During the Biaginis' eight-hour open house, friends and family members flow in and out in a constant tide. Two Tupperware bowls of Doritos and a box of Roche Brothers chocolate-chip cookies sit alongside a veggie platter on the kitchen counter. There's Coke, Diet Coke, Red Dog, and Sprite stocked in the fridge.

Some guests, like the Ziggy woman, show up with their own tattoo designs in mind. Others find their tattoos by flipping through Tex's dog-eared portfolios, a series of leather-bound booklets with hundreds of laminated design sheets displaying a vast repertoire of possible images: suns, dragons, butterflies, coyotes, tribal art, buxom nude women, zodiac signs, animals with horns, fangs, and pitchforks. There's a demonic Sonic the Hedgehog, a blood-soaked Michelin Man, and -- my personal favorite -- a Big Bad Wolf sodomizing Little Red Riding Hood.

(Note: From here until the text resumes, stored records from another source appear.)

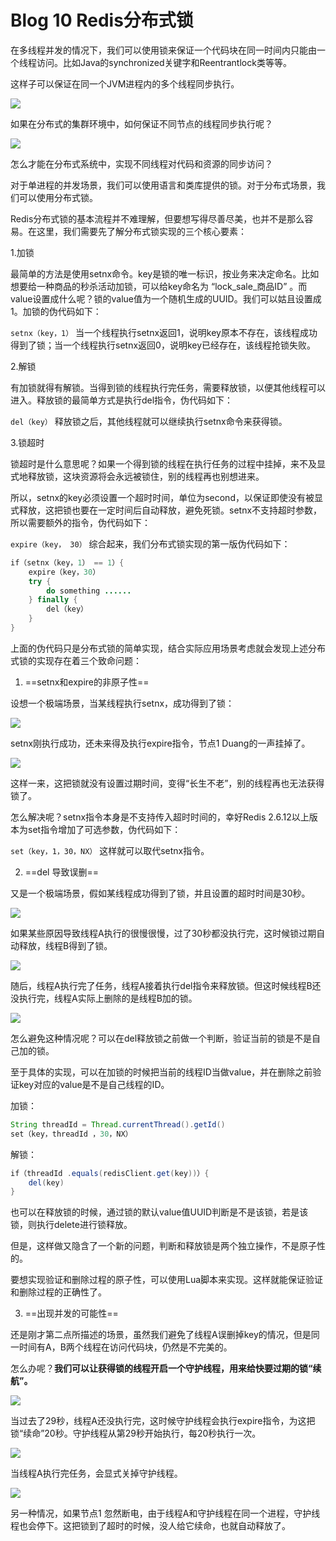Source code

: # Blog 10 Redis分布式锁

在多线程并发的情况下，我们可以使用锁来保证一个代码块在同一时间内只能由一个线程访问。比如Java的synchronized关键字和Reentrantlock类等等。

这样子可以保证在同一个JVM进程内的多个线程同步执行。

![](https://img-blog.csdn.net/20180826151957182?watermark/2/text/aHR0cHM6Ly9ibG9nLmNzZG4ubmV0L2tvbmdtaW5fMTIz/font/5a6L5L2T/fontsize/400/fill/I0JBQkFCMA==/dissolve/70)

如果在分布式的集群环境中，如何保证不同节点的线程同步执行呢？

![](https://img-blog.csdn.net/20180826152147222?watermark/2/text/aHR0cHM6Ly9ibG9nLmNzZG4ubmV0L2tvbmdtaW5fMTIz/font/5a6L5L2T/fontsize/400/fill/I0JBQkFCMA==/dissolve/70)

怎么才能在分布式系统中，实现不同线程对代码和资源的同步访问？

对于单进程的并发场景，我们可以使用语言和类库提供的锁。对于分布式场景，我们可以使用分布式锁。

Redis分布式锁的基本流程并不难理解，但要想写得尽善尽美，也并不是那么容易。在这里，我们需要先了解分布式锁实现的三个核心要素：

1.加锁

最简单的方法是使用setnx命令。key是锁的唯一标识，按业务来决定命名。比如想要给一种商品的秒杀活动加锁，可以给key命名为 “lock_sale_商品ID” 。而value设置成什么呢？锁的value值为一个随机生成的UUID。我们可以姑且设置成1。加锁的伪代码如下：    

`setnx（key，1）`
当一个线程执行setnx返回1，说明key原本不存在，该线程成功得到了锁；当一个线程执行setnx返回0，说明key已经存在，该线程抢锁失败。

2.解锁

有加锁就得有解锁。当得到锁的线程执行完任务，需要释放锁，以便其他线程可以进入。释放锁的最简单方式是执行del指令，伪代码如下：

`del（key）`
释放锁之后，其他线程就可以继续执行setnx命令来获得锁。

3.锁超时

锁超时是什么意思呢？如果一个得到锁的线程在执行任务的过程中挂掉，来不及显式地释放锁，这块资源将会永远被锁住，别的线程再也别想进来。

所以，setnx的key必须设置一个超时时间，单位为second，以保证即使没有被显式释放，这把锁也要在一定时间后自动释放，避免死锁。setnx不支持超时参数，所以需要额外的指令，伪代码如下：

`expire（key， 30）`
综合起来，我们分布式锁实现的第一版伪代码如下：

```java
if（setnx（key，1） == 1）{
    expire（key，30）
    try {
        do something ......
    } finally {
        del（key）
    }
}
```


上面的伪代码只是分布式锁的简单实现，结合实际应用场景考虑就会发现上述分布式锁的实现存在着三个致命问题：

1. ==setnx和expire的非原子性==

设想一个极端场景，当某线程执行setnx，成功得到了锁：

![](https://img-blog.csdn.net/20180826153747268?watermark/2/text/aHR0cHM6Ly9ibG9nLmNzZG4ubmV0L2tvbmdtaW5fMTIz/font/5a6L5L2T/fontsize/400/fill/I0JBQkFCMA==/dissolve/70)

setnx刚执行成功，还未来得及执行expire指令，节点1 Duang的一声挂掉了。 

![](https://img-blog.csdn.net/20180826153847572?watermark/2/text/aHR0cHM6Ly9ibG9nLmNzZG4ubmV0L2tvbmdtaW5fMTIz/font/5a6L5L2T/fontsize/400/fill/I0JBQkFCMA==/dissolve/70)

这样一来，这把锁就没有设置过期时间，变得“长生不老”，别的线程再也无法获得锁了。

怎么解决呢？setnx指令本身是不支持传入超时时间的，幸好Redis 2.6.12以上版本为set指令增加了可选参数，伪代码如下：

`set（key，1，30，NX）`
这样就可以取代setnx指令。

2. ==del 导致误删==

又是一个极端场景，假如某线程成功得到了锁，并且设置的超时时间是30秒。

![](https://img-blog.csdn.net/20180826154017753?watermark/2/text/aHR0cHM6Ly9ibG9nLmNzZG4ubmV0L2tvbmdtaW5fMTIz/font/5a6L5L2T/fontsize/400/fill/I0JBQkFCMA==/dissolve/70)

如果某些原因导致线程A执行的很慢很慢，过了30秒都没执行完，这时候锁过期自动释放，线程B得到了锁。

![](https://img-blog.csdn.net/20180826154046173?watermark/2/text/aHR0cHM6Ly9ibG9nLmNzZG4ubmV0L2tvbmdtaW5fMTIz/font/5a6L5L2T/fontsize/400/fill/I0JBQkFCMA==/dissolve/70)

随后，线程A执行完了任务，线程A接着执行del指令来释放锁。但这时候线程B还没执行完，线程A实际上删除的是线程B加的锁。 

![](https://img-blog.csdn.net/20180826154114165?watermark/2/text/aHR0cHM6Ly9ibG9nLmNzZG4ubmV0L2tvbmdtaW5fMTIz/font/5a6L5L2T/fontsize/400/fill/I0JBQkFCMA==/dissolve/70)

怎么避免这种情况呢？可以在del释放锁之前做一个判断，验证当前的锁是不是自己加的锁。

至于具体的实现，可以在加锁的时候把当前的线程ID当做value，并在删除之前验证key对应的value是不是自己线程的ID。

加锁：

```java
String threadId = Thread.currentThread().getId()
set（key，threadId ，30，NX）
```



解锁：

```java
if（threadId .equals(redisClient.get(key))）{
    del(key)
}
```

也可以在释放锁的时候，通过锁的默认value值UUID判断是不是该锁，若是该锁，则执行delete进行锁释放。

但是，这样做又隐含了一个新的问题，判断和释放锁是两个独立操作，不是原子性的。

要想实现验证和删除过程的原子性，可以使用Lua脚本来实现。这样就能保证验证和删除过程的正确性了。

3. ==出现并发的可能性==

还是刚才第二点所描述的场景，虽然我们避免了线程A误删掉key的情况，但是同一时间有A，B两个线程在访问代码块，仍然是不完美的。

怎么办呢？**我们可以让获得锁的线程开启一个守护线程，用来给快要过期的锁“续航”。**

![](https://img-blog.csdn.net/20180826154128149?watermark/2/text/aHR0cHM6Ly9ibG9nLmNzZG4ubmV0L2tvbmdtaW5fMTIz/font/5a6L5L2T/fontsize/400/fill/I0JBQkFCMA==/dissolve/70)

当过去了29秒，线程A还没执行完，这时候守护线程会执行expire指令，为这把锁“续命”20秒。守护线程从第29秒开始执行，每20秒执行一次。

![](https://img-blog.csdn.net/20180826154141249?watermark/2/text/aHR0cHM6Ly9ibG9nLmNzZG4ubmV0L2tvbmdtaW5fMTIz/font/5a6L5L2T/fontsize/400/fill/I0JBQkFCMA==/dissolve/70)

当线程A执行完任务，会显式关掉守护线程。

![](https://img-blog.csdn.net/20180826154716535?watermark/2/text/aHR0cHM6Ly9ibG9nLmNzZG4ubmV0L2tvbmdtaW5fMTIz/font/5a6L5L2T/fontsize/400/fill/I0JBQkFCMA==/dissolve/70)

另一种情况，如果节点1 忽然断电，由于线程A和守护线程在同一个进程，守护线程也会停下。这把锁到了超时的时候，没人给它续命，也就自动释放了。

And all the while there's somebody glued to the kitchen chair, biting his or her bottom lip, silently praying to God (or, in Andy's case, "the gods"), and pretending not to be fazed by the permanent staining of his or her skin. Gradually, partygoers become desensitized to the tattooing procedure, and by nine or 10 at night, the person in pain is peripheral to the party itself.

Over the course of the party, 25 people stop in, 11 people are tattooed, and more than $650 in cash changes hands. The police don't show up. The most excitement comes at 9 p.m., when a woman drops her can of Red Dog on the floor. ("She's a three-beer drunk; she'd be a cheap date," Tex later jokes.)

There has always been a social element to getting a tattoo, so on some level it makes sense for illegal tattooing to take place in this setting: in a house, at the dining-room table, among friends and family. And for the most part, a home is more comfortable and less intimidating than a cold, stale legal parlor.

Given the intimacy and aesthetics involved in getting a tattoo, choosing a tattoo artist is analogous to choosing a beauty salon: people take their business to the places their friends and families recommend. And that's why Tex doesn't worry about competition or legalization. As long as he's left alone, illegality doesn't constrain his lifestyle or his grassroots enterprise. And the arrival of legalized shops wouldn't remove the engine that drives his business -- his word-of-mouth relationships with people. Considering the permanence of a tattoo, that's more important than a license.

"I do what I want to do," he says, "and that's that."